Outgoing 111th District Rep. Eber Phelps still has questions about the Nov. 6 general election in which he lost his seat in the Kansas House of Representatives by a scant 35 votes to Ellis County Commissioner Barb Wasinger.
The Nov. 20 recount that confirmed he lost has not alleviated his concerns about the county’s 12-year-old voting machines, he said. County Clerk Donna Maskus, the county’s chief election officer, has herself remarked on the age of the machines at County Commission meetings, he pointed out in an interview Wednesday.
“I would like to see a recount of the electronic ballots,” Phelps said. “I’d like to see a test of the accuracy of the machines, and a recount of the larger precincts.”
Hays attorney John Bird, who Nov. 15 requested the hand recount on behalf of Phelps previously has said the Democrats are not done with the election.

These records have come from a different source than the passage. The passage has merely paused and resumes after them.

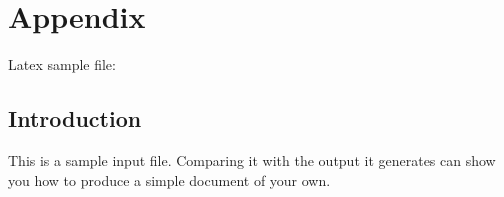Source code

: 
\chapter{Appendix}

Latex sample file:  

\section{Introduction}
This is a sample input file.  Comparing it with the output it
generates can show you how to produce a simple document of
your own.

%
%
%
%

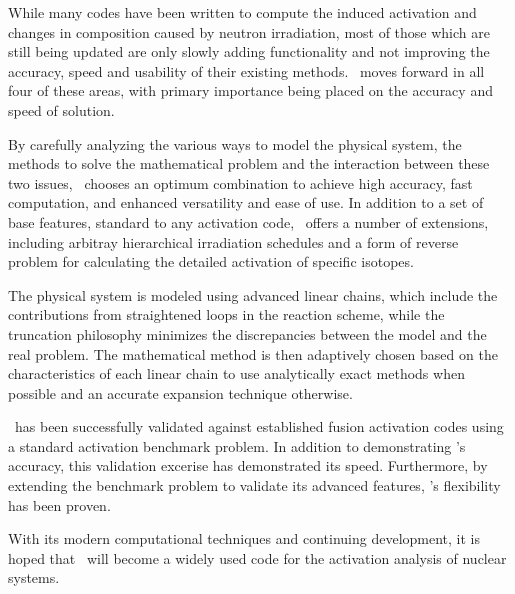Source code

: 
\maketitle

\begin{myabstract}
  
  While many codes have been written to compute the induced activation
  and changes in composition caused by neutron irradiation, most of
  those which are still being updated are only slowly adding
  functionality and not improving the accuracy, speed and usability of
  their existing methods.  \ALARA\ moves forward in all four of these
  areas, with primary importance being placed on the accuracy and
  speed of solution.
  
  By carefully analyzing the various ways to model the physical
  system, the methods to solve the mathematical problem and the
  interaction between these two issues, \ALARA\ chooses an optimum
  combination to achieve high accuracy, fast computation, and enhanced
  versatility and ease of use.  In addition to a set of base features,
  standard to any activation code, \ALARA\ offers a number of
  extensions, including arbitray hierarchical irradiation schedules
  and a form of reverse problem for calculating the detailed
  activation of specific isotopes.
  
  The physical system is modeled using advanced linear chains, which
  include the contributions from straightened loops in the reaction
  scheme, while the truncation philosophy minimizes the discrepancies
  between the model and the real problem.  The mathematical method is
  then adaptively chosen based on the characteristics of each linear
  chain to use analytically exact methods when possible and an
  accurate expansion technique otherwise.
  
  \ALARA\ has been successfully validated against established fusion
  activation codes using a standard activation benchmark problem.  In
  addition to demonstrating \ALARA's accuracy, this validation
  excerise has demonstrated its speed.  Furthermore, by extending the
  benchmark problem to validate its advanced features, \ALARA's
  flexibility has been proven.
  
  With its modern computational techniques and continuing development,
  it is hoped that \ALARA\ will become a widely used code for the
  activation analysis of nuclear systems.

\end{myabstract}

\tableofcontents

\listoffigures

\listoftables









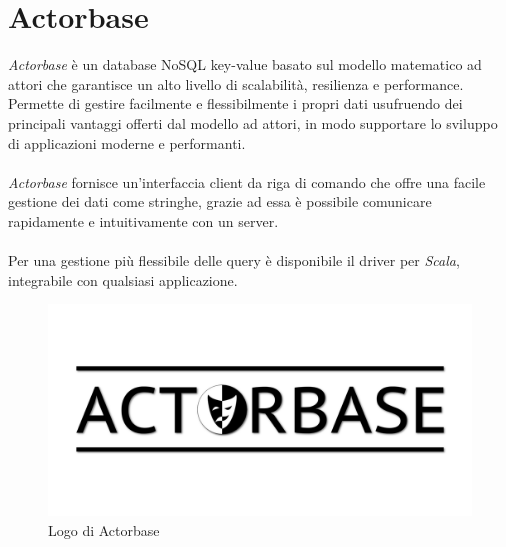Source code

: \documentclass[a4paper]{article}
\begin{document}
	\section{Actorbase}
	\emph{Actorbase} è un database NoSQL key-value basato sul modello matematico ad attori che garantisce un alto livello di scalabilità, resilienza e performance. Permette di gestire facilmente e flessibilmente i propri dati usufruendo dei principali vantaggi offerti dal modello ad attori, in modo supportare lo sviluppo di applicazioni moderne e performanti. 
	\\ \\
	\emph{Actorbase} fornisce un'interfaccia client da riga di comando che offre una facile gestione dei dati come stringhe, grazie ad essa è possibile comunicare rapidamente e intuitivamente con un server. 
	\\ \\
	Per una gestione più flessibile delle query è disponibile il driver per \emph{Scala}, integrabile con qualsiasi applicazione.
	\begin{figure}[H]
		\centering
		\includegraphics[scale=0.4]{actorbaseLogo.png}
		\caption{Logo di Actorbase}
	\end{figure}

	\newpage
\end{document}
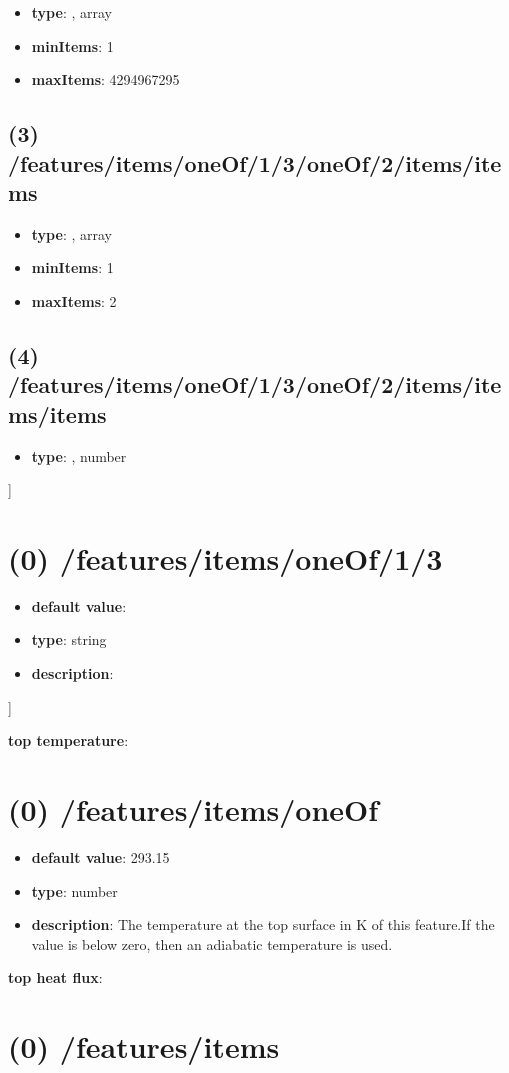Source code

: \begin{itemize}[leftmargin=2em]\item {\bf type}: , array\item {\bf minItems}: 1
\item {\bf maxItems}: 4294967295
\end{itemize}\subsection{(3) /features/items/oneOf/1/3/oneOf/2/items/items}
\begin{itemize}[leftmargin=3em]\item {\bf type}: , array\item {\bf minItems}: 1
\item {\bf maxItems}: 2
\end{itemize}\subsection{(4) /features/items/oneOf/1/3/oneOf/2/items/items/items}
\begin{itemize}[leftmargin=4em]\item {\bf type}: , number\end{itemize}]\section{(0) /features/items/oneOf/1/3}
\begin{itemize}[leftmargin=0em]\item {\bf default value}: 
\item {\bf type}: string
\item {\bf description}: 
\end{itemize}]\item {\bf top temperature}: \section{(0) /features/items/oneOf}
\begin{itemize}[leftmargin=0em]\item {\bf default value}: 293.15
\item {\bf type}: number
\item {\bf description}: The temperature at the top surface in K of this feature.If the value is below zero, then an adiabatic temperature is used.
\end{itemize}\item {\bf top heat flux}: \section{(0) /features/items}
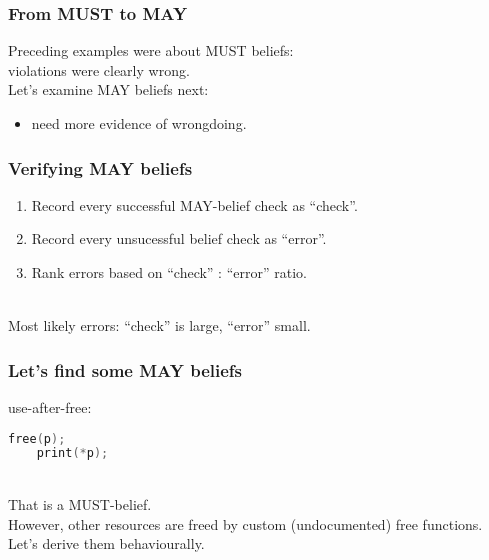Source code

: \documentclass{beamer}
\newenvironment{changemargin}[1]{%
  \begin{list}{}{%
    \setlength{\topsep}{0pt}%
    \setlength{\leftmargin}{#1}%
    \setlength{\rightmargin}{1em}
    \setlength{\listparindent}{\parindent}%
    \setlength{\itemindent}{\parindent}%
    \setlength{\parsep}{\parskip}%
  }%
  \item[]}{\end{list}}
\begin{document}
\begin{frame}[fragile]
\frametitle{From MUST to MAY}
  \begin{changemargin}{2cm}
    Preceding examples were about MUST beliefs:\\
\hspace*{2em} violations were clearly wrong.\\[1em]
    Let's examine MAY beliefs next:\\
    \begin{itemize}
      \item need more evidence of wrongdoing.
    \end{itemize}
  \end{changemargin}
\end{frame}

\begin{frame}
\frametitle{Verifying MAY beliefs}
  \begin{changemargin}{1.5cm}
\begin{enumerate}
\item    Record every successful MAY-belief check as ``check''.\\[1em]
\item    Record every unsucessful belief check as ``error''.\\[1em]
\item    Rank errors based on ``check'' : ``error'' ratio.
\end{enumerate}~\\[1.5em]
    Most likely errors: ``check'' is large, ``error'' small.
  \end{changemargin}
\end{frame}

\begin{frame}[fragile]
\frametitle{Let's find some MAY beliefs}
  \begin{changemargin}{2cm}
    use-after-free: 
 \begin{lstlisting}[language=C]
    free(p);
    print(*p);
 \end{lstlisting}
~\\[1em]
That is a MUST-belief. \\[1em]
However, other resources are freed by custom (undocumented) free functions.\\[1em]
Let's derive them behaviourally.
  \end{changemargin}
\end{frame}
\end{document}
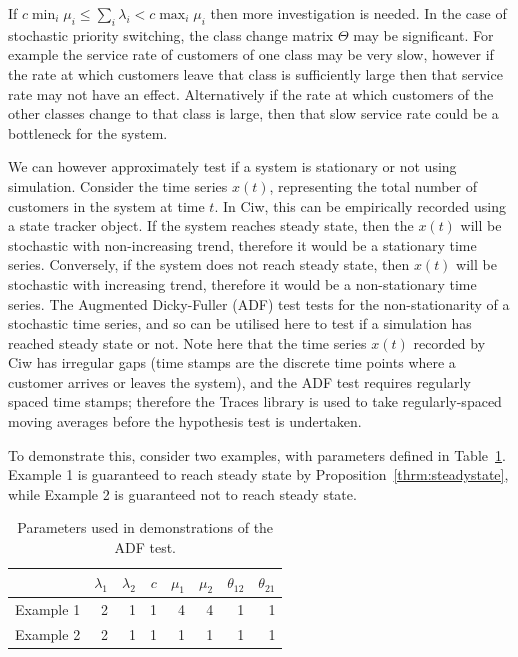 \documentclass{article}
\begin{document}
If $c \min_i \mu_i \leq \sum_i \lambda_i < c \max_i \mu_i$ then more
investigation is needed. In the case of stochastic priority switching, the class
change matrix $\Theta$ may be significant.
For example the service rate of customers of one class may be very slow, however
if the rate at which customers leave that class is sufficiently large then that
service rate may not have an effect.
Alternatively if the rate at which customers of the other classes change to that
class is large, then that slow service rate could be a bottleneck for the
system.

We can however approximately test if a system is stationary or not using
simulation. Consider the time series $x(t)$, representing the total number of
customers in the system at time $t$.
In Ciw, this can be empirically recorded using a state tracker object.
If the system reaches steady state, then the $x(t)$ will be stochastic with
non-increasing trend, therefore it would be a stationary time series.
Conversely, if the system does not reach steady state, then $x(t)$ will be
stochastic with increasing trend, therefore it would be a non-stationary time
series.
The Augmented Dicky-Fuller (ADF) test \cite{dickyfuller79} tests for the
non-stationarity of a stochastic time series, and so can be utilised here to
test if a simulation has reached steady state or not.
Note here that the time series $x(t)$ recorded by Ciw has irregular gaps (time
stamps are the discrete time points where a customer arrives or leaves the
system), and the ADF test requires regularly spaced time stamps; therefore the
Traces library \cite{traces} is used to take regularly-spaced moving averages
before the hypothesis test is undertaken.

To demonstrate this, consider two examples, with parameters defined in
Table~\ref{tbl:adf_example_parameters}.
Example 1 is guaranteed to reach steady state by
Proposition~\ref{thrm:steadystate}, while Example 2 is guaranteed not to reach
steady state.

\begin{table}
\begin{center}
\begin{tabular}{rrrrrrrr}
\toprule
 & $\lambda_1$ & $\lambda_2$ & $c$ & $\mu_1$ & $\mu_2$ & $\theta_{12}$ & $\theta_{21}$ \\
\midrule
Example 1 & 2 & 1 & 1 & 4 & 4 & 1 & 1\\ 
Example 2 & 2 & 1 & 1 & 1 & 1 & 1 & 1\\ 
\bottomrule
\end{tabular}
\end{center}
\caption{Parameters used in demonstrations of the ADF test.}
\label{tbl:adf_example_parameters}
\end{table}
\end{document}
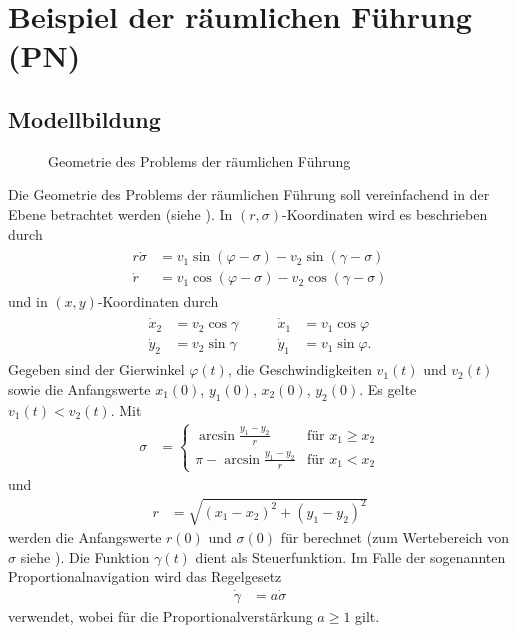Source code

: \section{Beispiel der räumlichen Führung (\ac{PN})}
\subsection{Modellbildung}
\begin{figure}[htb]
	\centering
	
	\caption{Geometrie des Problems der räumlichen Führung}
	\label{fig:kap_3_bsp_rf_geometrie}
\end{figure}
Die Geometrie des Problems der räumlichen Führung  soll vereinfachend in der Ebene betrachtet werden (siehe ). In $(r,\sigma)$-Koordinaten wird es
beschrieben durch
\begin{align}
	\begin{split}\label{eqn:kap_3_bsp_rf_rskoord}
		r\dot{\sigma} & = v_1\sin(\varphi - \sigma) - v_2\sin(\gamma - \sigma)\\
		\dot{r} & = v_1\cos(\varphi - \sigma) - v_2\cos(\gamma - \sigma)
	\end{split}
\end{align}
und in $(x,y)$-Koordinaten durch
\begin{align}
	\begin{aligned}\label{eqn:kap_3_bsp_rf_xykoord}
		\dot{x}_2 & = v_2 \cos \gamma  & \qquad \dot{x}_1 & = v_1 \cos \varphi\\
		\dot{y}_2 & = v_2 \sin \gamma  & \qquad \dot{y}_1 & = v_1 \sin \varphi.
	\end{aligned}
\end{align}
Gegeben sind der Gierwinkel $\varphi(t)$, die Geschwindigkeiten $v_1(t)$ und $v_2(t)$ sowie die Anfangswerte $x_1(0)$, $y_1(0)$, $x_2(0)$, $y_2(0)$. Es gelte $v_1(t) < v_2(t)$. Mit
\begin{align}\label{eqn:kap_3_bsp_rf_sigma}
\sigma & = \left\{ \begin{array}{rl}
	\arcsin\frac{y_1-y_2}{r}	& \text{für } x_1\geq x_2\\
	\pi-\arcsin\frac{y_1-y_2}{r} & \text{für } x_1 < x_2
\end{array} \right.
\end{align}
und
\begin{align}
	r & = \sqrt{ (x_1 - x_2)^2 + (y_1 - y_2)^2 } \label{eqn:kap_3_bsp_rf_regelgesetz}
\end{align}
werden die Anfangswerte $r(0)$ und $\sigma(0)$ für  berechnet (zum Wertebereich von $\sigma$ siehe ). Die Funktion
$\gamma(t)$ dient als Steuerfunktion. Im Falle der sogenannten Proportionalnavigation wird das Regelgesetz
\begin{align}
	\dot{\gamma} & = a \dot{\sigma}	\label{eqn:kap_3_bsp_rf_regelgesetz}
\end{align}
verwendet, wobei für die Proportionalverstärkung $a\geq 1$ gilt.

Bird could not be reached for comment Wednesday, but has said previously he wants to consult with an election expert on the shortcomings of the recount process that he believes violated Kansas election statutes.
Bird argued Nov. 20 that the county’s 69 voting machines are not certified for use in any other state and were not properly calibrated prior to the election. He indicated the Democrats will seek expert guidance on what to discern from audit logs of the county’s voting machine activity.
Maskus has defended the election and recount process.
Bird also disputed the validity of the recount on the basis of there being no print-out of the electronic ballots, which he said are required when a candidate asks for a hand recount. Instead the recount was based on data reports from each machine, by ward and precinct.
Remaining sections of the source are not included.